In fact, I truly don't know what the answer is to that. But I do know she was a hard working woman. So when she come home at night, she didn't have time really to spend with me where the I was the last thing on her plate that had to be horrible as a child not to feel connected to either your father or your mother. Yeah, it was it really was. And unfortunately, I think that led into a lot of my own insecurities growing up. And even to this day, I mean, of course, I, I have Christ, I can go turn to him when I'm feeling that because, you know, I definitely will sink back into that feeling every now and then. And I got to find where the truth really lies. But, but yeah, it was hard.

You know, I would go I was a cheerleader in high school. And there were even friends that had their parents there quite often. And I would always feel like, man, I wish I had my parents here to support me and never once did any of my parents show up to any of my activities. And I was always admiring that with the other but it left a hole in your heart. I know exactly what you really did. It really did. And because of that, I think I bombard on my kids too much.

Make sure on there at everything way too often. They're like, No, mom's the loving mom. Yes. Chad, how about you? What was your home life like growing up? No, Kathy and I have a very similar path of coming out of broken homes. I kind of step off to say my son Hunter joined the Marine Corps. So he's a third generation Marine, because my father was a Marine. And when he came home from Vietnam, I think he struggled with a lot of things that that I struggle with, but he just didn't ever get the help he needed. So I grew up in a very dysfunctional home with a very angry father who's probably suffering from PTSD. And so I never really understood that as a kid, I just knew this had this angry man who drank a lot and physically abused my mother, then my stepmother, then myself and my siblings. And, you know, he was bars and women and so just hard, just really hard life. And if anybody's, you know, I think people could relate to me who's lived in that kind of home that siblings get really close.

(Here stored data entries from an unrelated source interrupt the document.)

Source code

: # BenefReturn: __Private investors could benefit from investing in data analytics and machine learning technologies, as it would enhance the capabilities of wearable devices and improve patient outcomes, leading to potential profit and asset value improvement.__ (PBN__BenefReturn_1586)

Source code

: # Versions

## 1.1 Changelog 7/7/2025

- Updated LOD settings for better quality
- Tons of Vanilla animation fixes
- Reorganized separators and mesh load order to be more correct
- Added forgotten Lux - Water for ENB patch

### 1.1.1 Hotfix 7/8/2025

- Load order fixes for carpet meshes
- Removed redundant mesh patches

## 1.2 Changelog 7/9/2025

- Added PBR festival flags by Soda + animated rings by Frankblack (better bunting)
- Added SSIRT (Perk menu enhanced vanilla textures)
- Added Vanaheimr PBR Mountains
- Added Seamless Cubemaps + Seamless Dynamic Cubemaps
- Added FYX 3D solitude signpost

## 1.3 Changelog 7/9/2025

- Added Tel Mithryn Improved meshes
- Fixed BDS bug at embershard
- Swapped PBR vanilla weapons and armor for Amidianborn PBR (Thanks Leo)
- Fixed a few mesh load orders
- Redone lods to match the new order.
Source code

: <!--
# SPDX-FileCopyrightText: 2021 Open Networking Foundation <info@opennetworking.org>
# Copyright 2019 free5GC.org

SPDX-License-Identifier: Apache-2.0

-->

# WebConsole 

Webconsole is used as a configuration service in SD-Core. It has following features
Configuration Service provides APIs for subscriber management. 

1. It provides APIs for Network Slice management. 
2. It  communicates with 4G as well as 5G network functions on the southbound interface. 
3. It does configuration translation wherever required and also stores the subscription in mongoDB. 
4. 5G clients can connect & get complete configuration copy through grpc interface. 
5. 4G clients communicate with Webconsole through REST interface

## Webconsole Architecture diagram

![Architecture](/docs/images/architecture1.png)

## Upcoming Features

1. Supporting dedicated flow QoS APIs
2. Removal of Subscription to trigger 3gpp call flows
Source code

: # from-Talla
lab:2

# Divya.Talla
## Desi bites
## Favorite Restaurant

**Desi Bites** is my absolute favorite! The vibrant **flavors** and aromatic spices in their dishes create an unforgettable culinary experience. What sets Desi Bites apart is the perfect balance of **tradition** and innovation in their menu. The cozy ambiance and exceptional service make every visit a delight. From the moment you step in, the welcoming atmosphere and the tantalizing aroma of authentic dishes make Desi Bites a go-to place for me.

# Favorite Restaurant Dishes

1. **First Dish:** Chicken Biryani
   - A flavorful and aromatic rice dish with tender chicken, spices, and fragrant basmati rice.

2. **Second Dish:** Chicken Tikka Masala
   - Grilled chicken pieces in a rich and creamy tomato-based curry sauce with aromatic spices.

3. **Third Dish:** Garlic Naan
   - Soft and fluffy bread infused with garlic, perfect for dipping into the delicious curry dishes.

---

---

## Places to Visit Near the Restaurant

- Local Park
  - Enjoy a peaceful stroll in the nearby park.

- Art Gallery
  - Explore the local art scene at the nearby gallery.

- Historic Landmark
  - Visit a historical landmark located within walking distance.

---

Yeah. And so me and my survival, yeah, you just kind of bond together. And my brother who was a year older than me, and he and I were, we would talk about joining the military and escaping that lifestyle. And then when I was 14, and he was 15, he was, he was shot and killed. And so that was just extremely devastating.

You lost him. And how old were you? I was 14.

Wow. That is the closest person to me in my life at that time. So 14.

That happens. You met as teenagers, though, correct? You guys were young. Yeah, I was my first year in the Marine Corps.

Kathy was in her senior year in high school. And yeah, we met and I don't think we separated from each other since. So you how did that happen? I mean, you come in together? How did you propose?

Let's go there. That's always a nice story. Maybe if we start like how it all happened, because there was it was just kind of a, you know, we're getting married type thing with us. After two dates after one.

Pretty soon, I'd say I will go back. So when we got together, we actually met through a friend of mine that went into the Marine Corps. And, and so Chad had needed a ride home one day, and we kind of met up on accident. I gave him Oh, that's right, right. Not you, Chad gave the guy a ride home that one evening.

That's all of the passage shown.